51: El único aliado de Beth.
Esa mañana, Harold recorrió el segundo piso más de diez veces.
Siempre que llegaba a la última curva que conducía a la habitación de Alicia, daba la vuelta y deambulaba sin rumbo antes de encontrarse allí de nuevo.
Así que, por enésima vez, se reprendió a sí mismo y regresó a su cámara, pero no podía quedarse quieto.
Comenzó a pasear y casi pierde la cabeza cuando se dio cuenta de que se mordía las uñas sin pensar.
¿Cuándo había cultivado un hábito tan desagradable?
—Necesito descansar.
Me estás preocupando.
Simplemente ve a ver cómo está ella —su lobo siseó cansadamente.
—¿Quién ha dicho que quiero ir a ver cómo está ella?
—exclamó a la defensiva Harold.
…
—Bien.
Solo estoy haciendo esto porque tú me lo has pedido —Harold le dijo a su lobo antes de darse la vuelta y dirigirse hacia la puerta.
—Sí, claro.
Harold podía imaginar a su lobo rodando los ojos, pero no dejó que eso le preocupara mientras olfateaba una presencia antes de abrir la puerta y ver a Beth allí parada, a punto de llamar.
Ella bajó la cabeza sumisa con las manos en su vientre.
—Su alteza.
Él alzó una ceja, preguntándose por qué estaba aquí.

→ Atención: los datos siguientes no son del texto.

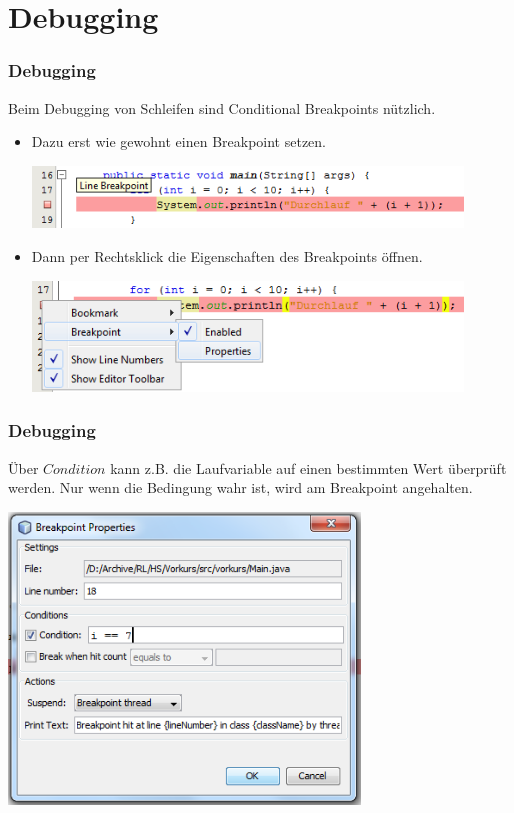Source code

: \documentclass[final]{beamer}
\begin{document}
\section{Debugging}
\begin{frame}
  \frametitle{Debugging}
  Beim Debugging von Schleifen sind Conditional Breakpoints nützlich.
  \begin{itemize}
	\item{Dazu erst wie gewohnt einen Breakpoint setzen.

	  \includegraphics[width=0.9\textwidth]{breakpoint}
	  }
	\item{Dann per Rechtsklick die Eigenschaften des Breakpoints öffnen.

	  \includegraphics[width=0.9\textwidth]{breakpoint_properties}
	  }
  \end{itemize}
\end{frame}
\begin{frame}
  \frametitle{Debugging}
  Über $Condition$ kann z.B. die Laufvariable auf einen bestimmten Wert überprüft
  werden. Nur wenn die Bedingung wahr ist, wird am Breakpoint angehalten.

  \begin{center}
  \includegraphics[width=0.7\textwidth]{breakpoint_condition}
  \end{center}
\end{frame}
\end{document}
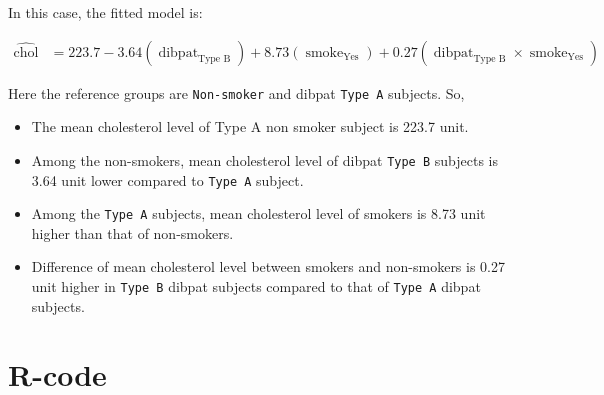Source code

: \documentclass[
  12pt,
  oneside]{article}
\providecommand{\tightlist}{%
  \setlength{\itemsep}{0pt}\setlength{\parskip}{0pt}}
\begin{document}
In this case, the fitted model is:

\begin{equation}
\label{eq: eq6}
\begin{aligned}
\operatorname{\widehat{chol}} &= 223.7 - 3.64(\operatorname{dibpat}_{\operatorname{Type\ B}}) + 8.73(\operatorname{smoke}_{\operatorname{Yes}}) + 0.27(\operatorname{dibpat}_{\operatorname{Type\ B}} \times \operatorname{smoke}_{\operatorname{Yes}})
\end{aligned}
\end{equation}

Here the reference groups are \texttt{Non-smoker} and dibpat \texttt{Type\ A} subjects. So,

\begin{itemize}
\tightlist
\item
  The mean cholesterol level of Type A non smoker subject is 223.7 unit.
\item
  Among the non-smokers, mean cholesterol level of dibpat \texttt{Type\ B} subjects is 3.64 unit lower compared to \texttt{Type\ A} subject.
\item
  Among the \texttt{Type\ A} subjects, mean cholesterol level of smokers is 8.73 unit higher than that of non-smokers.
\item
  Difference of mean cholesterol level between smokers and non-smokers is 0.27 unit higher in \texttt{Type\ B} dibpat subjects compared to that of \texttt{Type\ A} dibpat subjects.
\end{itemize}

\clearpage

\hypertarget{r-code}{%
\section{R-code}\label{r-code}}
\end{document}
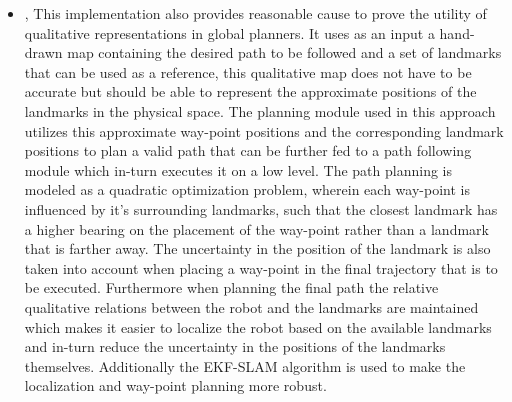 \begin{itemize}
	\item \cite{shah2011robust}, This implementation also provides reasonable cause to prove the utility of qualitative representations in global planners. It uses as an input a hand-drawn map containing the desired path to be followed and a set of landmarks that can be used as a reference, this qualitative map does not have to be accurate but should be able to represent the approximate positions of the landmarks in the physical space. The planning module used in this approach utilizes this approximate way-point positions and the corresponding landmark positions to plan a valid path that can be further fed to a path following module which in-turn executes it on a low level. The path planning is modeled as a quadratic optimization problem, wherein each way-point is influenced by it's surrounding landmarks, such that the closest landmark has a higher bearing on the placement of the way-point rather than a landmark that is farther away. The uncertainty in the position of the landmark is also taken into account when placing a way-point in the final trajectory that is to be executed. Furthermore when planning the final path the relative qualitative relations between the robot and the landmarks are maintained which makes it easier to localize the robot based on the available landmarks and in-turn reduce the uncertainty in the positions of the landmarks themselves. Additionally the EKF-SLAM algorithm is used to make the localization and way-point planning more robust.


\end{itemize}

Nunca se había acercado a él antes.
No tenía razón para hacerlo.
Entonces, ¿qué hacía aquí?
—Habla —dijo impaciente Harold, su voz hizo que ella temblara, pero no se atrevió a moverse por miedo a que él se enojara.
—Ella…
ella es…
Si las otras criadas hubieran visto a Beth tartamudear así, probablemente se habrían desmayado de la sorpresa.
Siempre actuaba tan confiada y fuerte entre ellas, pero ante Harold, no era más que una chica tartamudeante.
—Muévete —ordenó impaciente con voz autoritaria y se movió para alejarse, pero ella se recompuso y habló .
—Ámbar está mintiendo.
Harold dejó de caminar.
El tiempo parecía ralentizarse mientras se giraba lentamente para mirarla.
—¿Ámbar?
—preguntó con voz baja que hizo que se le erizaran los pelos del cuerpo.
¿Desde cuándo su prometida era dirigida con tal falta de respeto?
—Prin…cesa Ámbar —Beth se corrigió rápidamente.
—Ella está mintiendo.
No está enferma.
Lo está fingiendo para no tener que asistir a sus clases —se apresuró a añadir, esperando que él pasara por alto la forma en que se había dirigido a Ámbar.
Casi rodó los ojos.
No tenía que fingir que le gustaba Ámbar frente a ella.
Todos, incluida ella, sabían que a él no le importaba una mierda y que solo estaba haciendo todo esto por formalidad.
«¿Fingiendo?
¿Entonces no estaba enferma?» Harold se preguntaba.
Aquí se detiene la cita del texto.